Let’s look at the facts:
1. Abele criticized the board through a blogger for negotiating with a certificated union (AFSCME).
2. The board claims it was not negotiating with that union.
3. The board, abiding by the guidelines in Act 10, releases agreements it negotiated with 4 other unions that are still certified.
4. Those agreements abide by Act 10 by negotiating only on raises and raise salaries for those union members that is less than the raise that Abele gave to non-union workers.
5. There is some confusion on whether the county is allowed to negotiate on taking union dues out of paychecks and thus those agreements are pulled until that portion can be confirmed.
6. Bruce Murphy then jumps up and down pointing shouting, “see I told you they ran over my… I mean look they are not following Act 10!”
Seriously?
The comments above are the perfect example of how the left views an issue. Address nothing written by Murphy and raise a bunch of nonissues that have nothing with the points being made.
Dave, my guess is the comment was made by someone very close to the board. Since the person is anonymous, of course, there is no way to know.

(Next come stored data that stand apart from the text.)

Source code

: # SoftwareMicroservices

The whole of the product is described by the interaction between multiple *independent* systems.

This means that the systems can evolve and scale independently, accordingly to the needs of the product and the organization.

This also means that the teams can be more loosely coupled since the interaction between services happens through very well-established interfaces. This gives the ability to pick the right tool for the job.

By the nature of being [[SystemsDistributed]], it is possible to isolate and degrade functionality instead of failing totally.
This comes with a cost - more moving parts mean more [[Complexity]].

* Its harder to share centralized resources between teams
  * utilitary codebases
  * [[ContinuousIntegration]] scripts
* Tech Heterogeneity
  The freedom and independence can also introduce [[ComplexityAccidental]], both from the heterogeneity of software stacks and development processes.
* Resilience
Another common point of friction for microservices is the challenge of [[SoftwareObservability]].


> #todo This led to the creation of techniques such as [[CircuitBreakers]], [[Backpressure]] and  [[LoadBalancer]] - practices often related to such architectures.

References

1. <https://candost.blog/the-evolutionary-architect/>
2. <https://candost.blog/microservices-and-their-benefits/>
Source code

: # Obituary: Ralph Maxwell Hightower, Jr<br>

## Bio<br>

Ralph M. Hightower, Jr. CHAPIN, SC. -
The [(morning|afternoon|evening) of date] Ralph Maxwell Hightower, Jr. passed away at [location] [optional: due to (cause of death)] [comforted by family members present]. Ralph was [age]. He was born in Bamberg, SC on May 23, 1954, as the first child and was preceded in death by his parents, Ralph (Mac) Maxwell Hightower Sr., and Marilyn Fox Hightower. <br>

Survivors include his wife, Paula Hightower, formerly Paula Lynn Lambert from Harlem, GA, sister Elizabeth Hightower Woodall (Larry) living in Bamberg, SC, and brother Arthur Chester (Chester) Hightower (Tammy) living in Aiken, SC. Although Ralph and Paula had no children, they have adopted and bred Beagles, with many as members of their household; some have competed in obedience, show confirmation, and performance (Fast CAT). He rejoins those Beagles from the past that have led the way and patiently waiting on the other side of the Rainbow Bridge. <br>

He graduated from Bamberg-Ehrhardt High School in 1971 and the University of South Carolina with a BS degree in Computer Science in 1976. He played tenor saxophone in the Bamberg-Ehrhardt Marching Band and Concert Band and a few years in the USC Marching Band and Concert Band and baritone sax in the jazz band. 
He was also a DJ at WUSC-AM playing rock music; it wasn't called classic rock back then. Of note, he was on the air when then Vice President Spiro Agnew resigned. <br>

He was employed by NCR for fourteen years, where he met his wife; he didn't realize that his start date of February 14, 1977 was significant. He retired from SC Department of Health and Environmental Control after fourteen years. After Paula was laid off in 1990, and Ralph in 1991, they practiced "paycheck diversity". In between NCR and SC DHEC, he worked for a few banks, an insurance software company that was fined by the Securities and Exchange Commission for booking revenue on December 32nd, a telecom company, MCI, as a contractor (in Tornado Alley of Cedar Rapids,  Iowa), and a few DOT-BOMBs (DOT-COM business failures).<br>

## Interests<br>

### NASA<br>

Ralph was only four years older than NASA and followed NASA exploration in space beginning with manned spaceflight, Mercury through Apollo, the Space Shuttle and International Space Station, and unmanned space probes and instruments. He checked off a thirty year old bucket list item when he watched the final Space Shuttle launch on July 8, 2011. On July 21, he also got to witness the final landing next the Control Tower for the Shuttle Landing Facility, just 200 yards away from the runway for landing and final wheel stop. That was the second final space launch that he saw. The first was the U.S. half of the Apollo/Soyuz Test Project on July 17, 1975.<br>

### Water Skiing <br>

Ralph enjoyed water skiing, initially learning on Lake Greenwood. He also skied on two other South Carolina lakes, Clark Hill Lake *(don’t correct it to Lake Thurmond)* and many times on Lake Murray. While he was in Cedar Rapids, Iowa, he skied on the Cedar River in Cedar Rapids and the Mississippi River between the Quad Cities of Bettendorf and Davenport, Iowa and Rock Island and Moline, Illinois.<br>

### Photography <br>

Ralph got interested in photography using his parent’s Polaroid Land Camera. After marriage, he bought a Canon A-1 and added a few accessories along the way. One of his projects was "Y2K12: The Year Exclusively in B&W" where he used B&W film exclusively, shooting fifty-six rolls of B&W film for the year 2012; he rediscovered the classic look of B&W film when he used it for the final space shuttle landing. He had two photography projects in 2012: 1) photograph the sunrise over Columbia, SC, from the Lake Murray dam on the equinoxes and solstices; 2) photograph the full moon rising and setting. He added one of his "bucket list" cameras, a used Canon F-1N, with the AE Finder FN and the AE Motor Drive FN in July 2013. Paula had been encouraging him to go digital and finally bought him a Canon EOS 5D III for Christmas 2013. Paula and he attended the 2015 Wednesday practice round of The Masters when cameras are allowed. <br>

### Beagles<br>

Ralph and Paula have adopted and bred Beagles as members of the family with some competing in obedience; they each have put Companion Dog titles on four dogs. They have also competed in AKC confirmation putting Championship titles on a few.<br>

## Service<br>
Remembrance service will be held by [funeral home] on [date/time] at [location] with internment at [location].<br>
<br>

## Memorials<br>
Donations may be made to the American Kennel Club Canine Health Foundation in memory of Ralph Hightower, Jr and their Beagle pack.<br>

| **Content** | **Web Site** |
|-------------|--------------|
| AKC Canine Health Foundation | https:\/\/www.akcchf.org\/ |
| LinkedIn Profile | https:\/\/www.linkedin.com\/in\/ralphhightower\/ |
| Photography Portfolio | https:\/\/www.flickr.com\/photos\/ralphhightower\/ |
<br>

Bruce: I’m an avid newspaper reader and a former county employee in the court system, and a former union member. (And no, I didn’t get a back-drop…) I’ve been bothered by Schultze’s reporting too – just as I was when JS assigned Georgia Pabst, their Hispanic beat reporter, to a serious legal/business story where she was out of her depth and clearly biased (Palermo’s). They now seem to have replaced her with Karen Herzog.
As much as I disagree with Charlie Sykes about almost everything, I do listen when he reports Aaron Rodriguez’s stuff because Rodriguez seems to get the facts straight. As do you.
Regarding Act 10, there is no “confusion” about whether dues checkoff can be bargained; it cannot. The defense of the negotiation is that the Dane County Circuit Court judgment involving a lawsuit to which Milwaukee County was NOT a party somehow enjoining enforcement of Act 10 statewide.
Keep up your work. These are crazy making times.
Lucy Cooper
I am not close to the board, I think I have met 2 or 3 members over the last 4 or 5 years and at least one of those is not on the board anymore.
I did notice that you did not address a single one of my points. You are misleading the public by claiming one thing and leaving out key facts when the opposite is true. I think you are a good investigated reporter, but I have always been bothered by your reporting of the County government when you worked for Milwaukee Magazine. You obviously have a weird obsession that clouds your coverage. Frankly it has always been bizarre.
Actually, John, if that’s your name, I’ve tried to contact you to respond but you don’t have a real email. And your argument is with Dan Bice, who reported on the union negotiating, not with me.